Segment Open
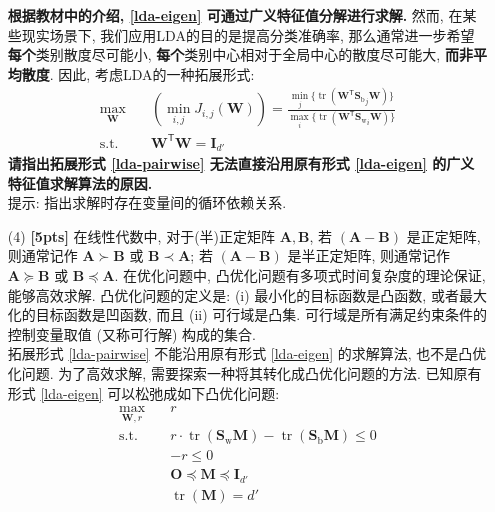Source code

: \documentclass[a4paper]{article}
\numberwithin{equation}{section}
\theoremstyle{definition}
\def \transposed {\mathsf{T}}
\def \Sw {\mathbf{S}_{\operatorname{w}}}
\def \Sb {\mathbf{S}_{\operatorname{b}}}
\def \A {\mathbf{A}}
\def \B {\mathbf{B}}
\def \O {\mathbf{O}}
\def \I {\mathbf{I}}
\def \M {\mathbf{M}}
\def \W {\mathbf{W}}
\newcommand\sbr[1]{\left( #1 \right)}
\newcommand\tr[1]{\operatorname{tr}\sbr{#1}}
\begin{document}
\begin{enumerate}
          \textbf{根据教材中的介绍, \eqref{lda-eigen} 可通过广义特征值分解进行求解.} 然而, 在某些现实场景下, 我们应用LDA的目的是提高分类准确率, 那么通常进一步希望\textbf{每个}类别散度尽可能小, \textbf{每个}类别中心相对于全局中心的散度尽可能大, \textbf{而非平均散度}. 因此, 考虑LDA的一种拓展形式:
          \begin{equation}
              \begin{aligned}
                  \max_{\W} \quad     & \sbr{\min_{i,j} J_{i,j}(\W)} = \frac{\min_{j} \{ \tr{\W^\transposed {\Sb}_j \W} \}}{\max_{i} \{ \tr{\W^\transposed {\Sw}_i \W} \}} \\
                  \mathrm{s.t.} \quad & \W^\transposed \W = \I_{d'}
              \end{aligned}
              \label{lda-pairwise}
          \end{equation}
          \textbf{请指出拓展形式 \eqref{lda-pairwise} 无法直接沿用原有形式 \eqref{lda-eigen} 的广义特征值求解算法的原因.} \\
          提示: 指出求解时存在变量间的循环依赖关系.
    \item[(4)] \textbf{[5pts]} \textsf{在线性代数中, 对于(半)正定矩阵 $\A, \B$, 若 $\sbr{\A-\B}$ 是正定矩阵, 则通常记作 $\A \succ \B$ 或 $\B \prec \A$; 若 $\sbr{\A-\B}$ 是半正定矩阵, 则通常记作 $\A \succcurlyeq \B$ 或 $\B \preccurlyeq \A$. 在优化问题中, 凸优化问题有多项式时间复杂度的理论保证, 能够高效求解. 凸优化问题的定义是: (i) 最小化的目标函数是凸函数, 或者最大化的目标函数是凹函数, 而且 (ii) 可行域是凸集. 可行域是所有满足约束条件的控制变量取值 (又称可行解) 构成的集合.} \\
          拓展形式 \eqref{lda-pairwise} 不能沿用原有形式 \eqref{lda-eigen} 的求解算法, 也不是凸优化问题. 为了高效求解, 需要探索一种将其转化成凸优化问题的方法. 已知原有形式 \eqref{lda-eigen} 可以松弛成如下凸优化问题:
          \begin{equation}
              \begin{aligned}
                  \max_{\W,r} \quad   & r                                             \\
                  \mathrm{s.t.} \quad & r \cdot \tr{\Sw \M} - \tr{\Sb \M} \leqslant 0 \\
                  \quad               & -r \leqslant 0                                \\
                  \quad               & \O \preccurlyeq \M \preccurlyeq \I_{d'}       \\
                  \quad               & \tr{\M} = d'                                  \\

\end{aligned}
\end{equation}
\end{enumerate}
\end{document}
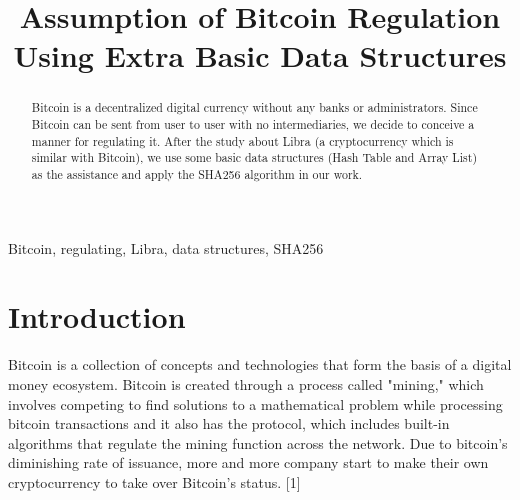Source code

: \documentclass[conference]{IEEEtran}
\begin{document}
\title{Assumption of Bitcoin Regulation Using Extra Basic Data Structures \\
}

\author{
\and
{}
\and
{}
}

\maketitle

\begin{abstract}
Bitcoin is a decentralized digital currency without any banks or administrators. Since Bitcoin can be sent from user to user with no intermediaries, we decide to conceive a manner for regulating it. After the study about Libra (a cryptocurrency which is similar with Bitcoin), we use some basic data structures (Hash Table and Array List) as the assistance and apply the SHA256 algorithm in our work. 
\end{abstract}

\begin{IEEEkeywords}
Bitcoin, regulating, Libra, data structures, SHA256
\end{IEEEkeywords}

\section{Introduction}
Bitcoin is a collection of concepts and technologies that form the basis of a digital money ecosystem.  Bitcoin is created through a process called "mining," which involves competing to find solutions to a mathematical problem while processing bitcoin transactions and it also has the protocol, which includes built-in algorithms that regulate the mining function across the network. Due to bitcoin’s diminishing rate of issuance, more and more company start to make their own cryptocurrency to take over Bitcoin’s status. [1]
\end{document}
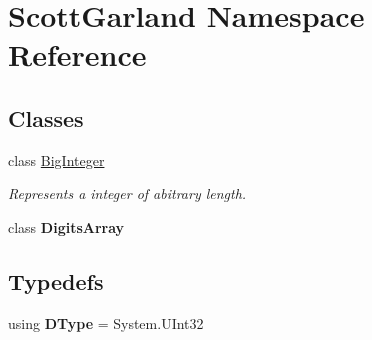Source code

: \hypertarget{namespace_scott_garland}{}\section{Scott\+Garland Namespace Reference}
\label{namespace_scott_garland}
\subsection*{Classes}
\begin{DoxyCompactItemize}
\item 
class \hyperlink{class_scott_garland_1_1_big_integer}{Big\+Integer}
\begin{DoxyCompactList}\small\item\em Represents a integer of abitrary length. \end{DoxyCompactList}\item 
class {\bfseries Digits\+Array}
\end{DoxyCompactItemize}
\subsection*{Typedefs}
\begin{DoxyCompactItemize}
\item 
\mbox{\label{namespace_scott_garland_a01903e22d26e53455427d1290b6c9093}} 
using {\bfseries D\+Type} = System.\+U\+Int32
\end{DoxyCompactItemize}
Segment Closed
* **PROBLEM TO SOLVE**
Among the lines of the listing above, tally the ones holding the string "preccurlyeq" and give that count alone.

* **OUTPUT OF THE EXERCISE**
2